- Born: c. 1766 England
- Died: 1795 Sydney, Australia
- Known for: Convict

= Elizabeth Steel =

English convict sent to Australia aboard a ship of the Second Fleet

Elizabeth Steel (c. 1766 – 1795) was an English convict sent to Australia aboard a ship of the Second Fleet. Convicted in 1787 for the theft of a silver watch worth thirty shillings, she was sentenced to seven years penal transportation which she served at the settlements of Port Jackson and Norfolk Island. She was freed in 1794 but died ten months later.

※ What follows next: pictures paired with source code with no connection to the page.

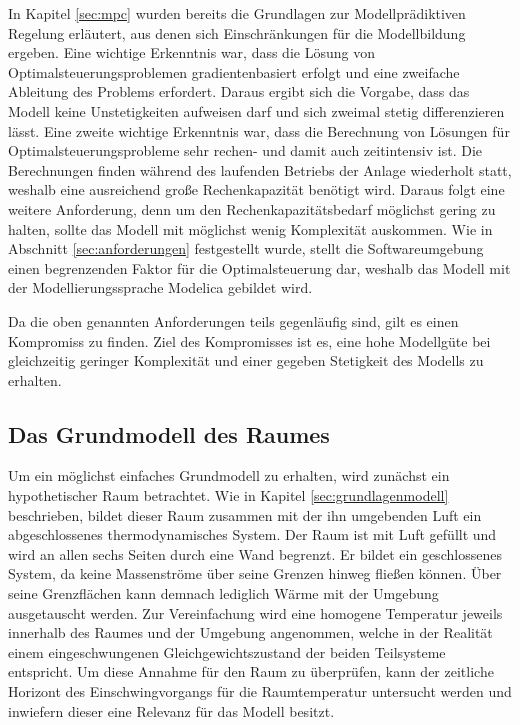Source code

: In Kapitel \ref{sec:mpc} wurden bereits die Grundlagen zur Modellprädiktiven Regelung erläutert, aus denen sich Einschränkungen für die Modellbildung ergeben. Eine wichtige Erkenntnis war, dass die Lösung von Optimalsteuerungsproblemen gradientenbasiert erfolgt und eine zweifache Ableitung des Problems erfordert. Daraus ergibt sich die Vorgabe, dass das Modell keine Unstetigkeiten aufweisen darf und sich zweimal stetig differenzieren lässt.
Eine zweite wichtige Erkenntnis war, dass die Berechnung von Lösungen für Optimalsteuerungsprobleme sehr rechen- und damit auch zeitintensiv ist. Die Berechnungen finden während des laufenden Betriebs der Anlage wiederholt statt, weshalb eine ausreichend große Rechenkapazität benötigt wird. Daraus folgt eine weitere Anforderung, denn um den Rechenkapazitätsbedarf möglichst gering zu halten, sollte das Modell mit  möglichst wenig Komplexität auskommen.
Wie in Abschnitt \ref{sec:anforderungen} festgestellt wurde, stellt die Softwareumgebung einen begrenzenden Faktor für die Optimalsteuerung dar, weshalb das Modell mit der Modellierungssprache Modelica gebildet wird.

Da die oben genannten Anforderungen teils gegenläufig sind, gilt es einen Kompromiss zu finden. Ziel des Kompromisses ist es, eine hohe Modellgüte bei gleichzeitig geringer Komplexität und einer gegeben Stetigkeit des Modells zu erhalten. 

\subsection{Das Grundmodell des Raumes}

Um ein möglichst einfaches Grundmodell zu erhalten, wird zunächst ein hypothetischer Raum betrachtet. Wie in Kapitel \ref{sec:grundlagenmodell} beschrieben, bildet dieser Raum zusammen mit der ihn umgebenden Luft ein abgeschlossenes thermodynamisches System. Der Raum ist mit Luft gefüllt und wird an allen sechs Seiten durch eine Wand begrenzt. Er bildet ein geschlossenes System, da keine Massenströme über seine Grenzen hinweg fließen können. Über seine Grenzflächen kann demnach lediglich Wärme mit der Umgebung ausgetauscht werden. Zur Vereinfachung wird eine homogene Temperatur jeweils innerhalb des Raumes und der Umgebung angenommen, welche in der Realität einem eingeschwungenen Gleichgewichtszustand der beiden Teilsysteme entspricht. Um diese Annahme für den Raum zu überprüfen, kann der zeitliche Horizont des Einschwingvorgangs für die Raumtemperatur untersucht werden und inwiefern dieser eine Relevanz für das Modell besitzt.

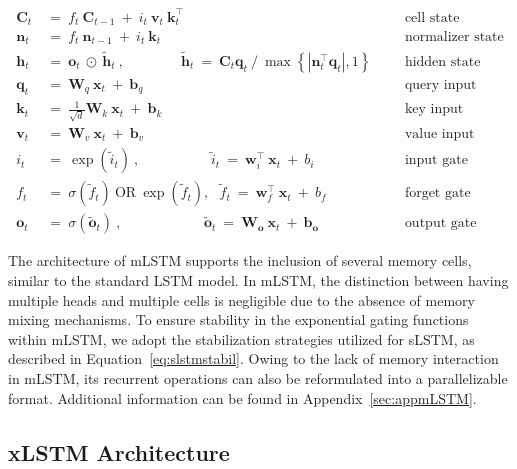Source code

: \begin{align}
\label{eq:mlstm_recurrent_begin}
\mathbf{C}_t \ &= \  f_t \ \mathbf{C}_{t-1} \ + \ 
  i_t \ \mathbf{v}_t \ \mathbf{k}_t^\top & &  &\text{cell state} \\
\mathbf{n}_t \ &= \  f_t \ \mathbf{n}_{t-1} \ + \ 
  i_t \ \mathbf{k}_t & &  &\text{normalizer state} \\
\mathbf{h}_t  \ &= \ \mathbf{o}_t \ \odot \ \tilde{\mathbf{h}}_t
\ , \qquad \qquad 
\tilde{\mathbf{h}}_t \ = \   \mathbf{C}_t \mathbf{q}_t \ / \ 
  \max \left\{ |\mathbf{n}_t^\top \mathbf{q}_t|, 1 \right\} 
   &&&\text{hidden state} \\
\mathbf{q}_t \ &= \ \mathbf{W}_q \ \mathbf{x}_t \ + \ \mathbf{b}_q  & &  &\text{query input} \\
\mathbf{k}_t \ &= \ \frac{1}{\sqrt{d}} \mathbf{W}_k \ \mathbf{x}_t \ + \ \mathbf{b}_k  & &  &\text{key input} \\
\mathbf{v}_t \ &= \ \mathbf{W}_v \ \mathbf{x}_t \ + \ \mathbf{b}_v  & &  &\text{value input} \\
i_t \ &= \ \!\exp \!  \! \left( \tilde{i}_t  \right) \ , 
 \qquad \qquad \ \ \ \ \,
  \tilde{i}_t \ = \ \mathbf{w}^\top_{i} \ \mathbf{x}_t \ + \  b_{i} \ \ \ 
  &&&\text{input gate} \\
f_t \ &= \ \sigma \!  \left(  \tilde{f}_t \right) \ \text{OR} \ \!\exp \!  \! \left(  \tilde{f}_t \right) , \ \ \: \!
\tilde{f}_t \ = \ \mathbf{w}^\top_{f} \ \mathbf{x}_t  \ + \
  b_{f}
  &&& \text{forget gate} \\
\label{eq:mlstm_recurrent_end}
\mathbf{o}_t \ &= \ \sigma \left( \tilde{\mathbf{o}}_t \right) \ , \qquad \qquad \quad \ \ \ \,
  \tilde{\mathbf{o}}_t  \ = \ \mathbf{W}_{\mathbf{o}} \ \mathbf{x}_t \ + \
  \mathbf{b}_{\mathbf{o}}
  &&&\text{output gate} 
\end{align}

The architecture of mLSTM supports the inclusion of several memory cells, similar to the standard LSTM model. In mLSTM, the distinction between having multiple heads and multiple cells is negligible due to the absence of memory mixing mechanisms. To ensure stability in the exponential gating functions within mLSTM, we adopt the stabilization strategies utilized for sLSTM, as described in Equation~\ref{eq:slstmstabil}. Owing to the lack of memory interaction in mLSTM, its recurrent operations can also be reformulated into a parallelizable format. Additional information can be found in Appendix~\ref{sec:appmLSTM}.

\subsection{xLSTM Architecture}
\label{sec:xLSTMarch}

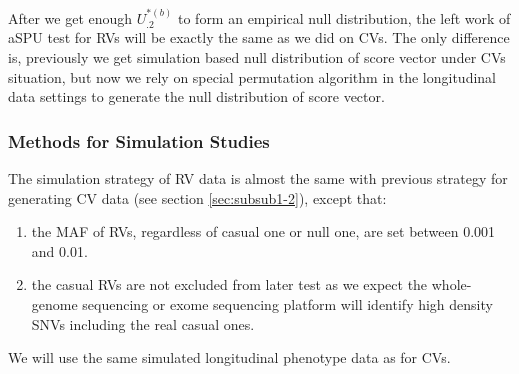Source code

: \documentclass[12pt]{article}
\begin{document}
After we get enough $U_{.2}^{ *(b) }$ to form an empirical null distribution, the left work of aSPU test for RVs will be exactly the same as we did on CVs. The only difference is, previously we get simulation based null distribution of score vector under CVs situation, but now we rely on special permutation algorithm in the longitudinal data settings to generate the null distribution of score vector.

\subsubsection{Methods for Simulation Studies}\label{sec:subsub2-2}
The simulation strategy of RV data is almost the same with previous strategy for generating CV data (see section \ref{sec:subsub1-2}), except that:
\begin{enumerate}
\item the MAF of RVs, regardless of casual one or null one, are set between 0.001 and 0.01.
\item the casual RVs are not excluded from later test as we expect the whole-genome sequencing or exome sequencing platform will identify high density SNVs including the real casual ones.
\end{enumerate}
We will use the same simulated longitudinal phenotype data as for CVs.\\\\


\end{document}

Steel arrived in Sydney Cove as a convict on board Lady Juliana on 3 June 1790, as part of the Second Fleet, aged 23 or 24. At the time of her sentencing authorities described her as being 'mute by visitation of God', which is the earliest record of a deaf Australian, but there is no historical evidence yet that she used a sign language. Her charge at the Old Bailey was for stealing a silver watch from George Childs, who was a customer at the public house she worked at as a prostitute. After two months in Sydney, Elizabeth Steel was transferred to Norfolk Island. In November 1791, Steel married a fellow convict, Irish born James Mackey. Together they successfully farmed a 10 acre leasehold until the expiry of their sentences. Elizabeth returned to Sydney in 1794, but died the following year aged 29. Her burial at the Old Sydney Burial Ground was recorded on 8 June 1795.

==Headstone found==
In 1991, Sydney Town Hall underwent major restoration works, during which excavations to lay new stormwater pipes under the Lower Town Hall, workmen discovered evidence of burials. Archaeologists were then employed to excavate the site and record their findings. Overlying the lid of one of the graves discovered in 1991 was the upper portion of a Georgian headstone, made of Sydney sandstone. Remnants of an inscription were visible:

In Memory of

Eliz Steel died

1795 Aged …

Although this headstone was found above the remains of the vault containing the skeletal remains of a female, forensic tests confirmed that there was no relationship between them. It is thought that the headstone may have fallen from another grave, possibly during the construction of the Town Hall in the late 1860s.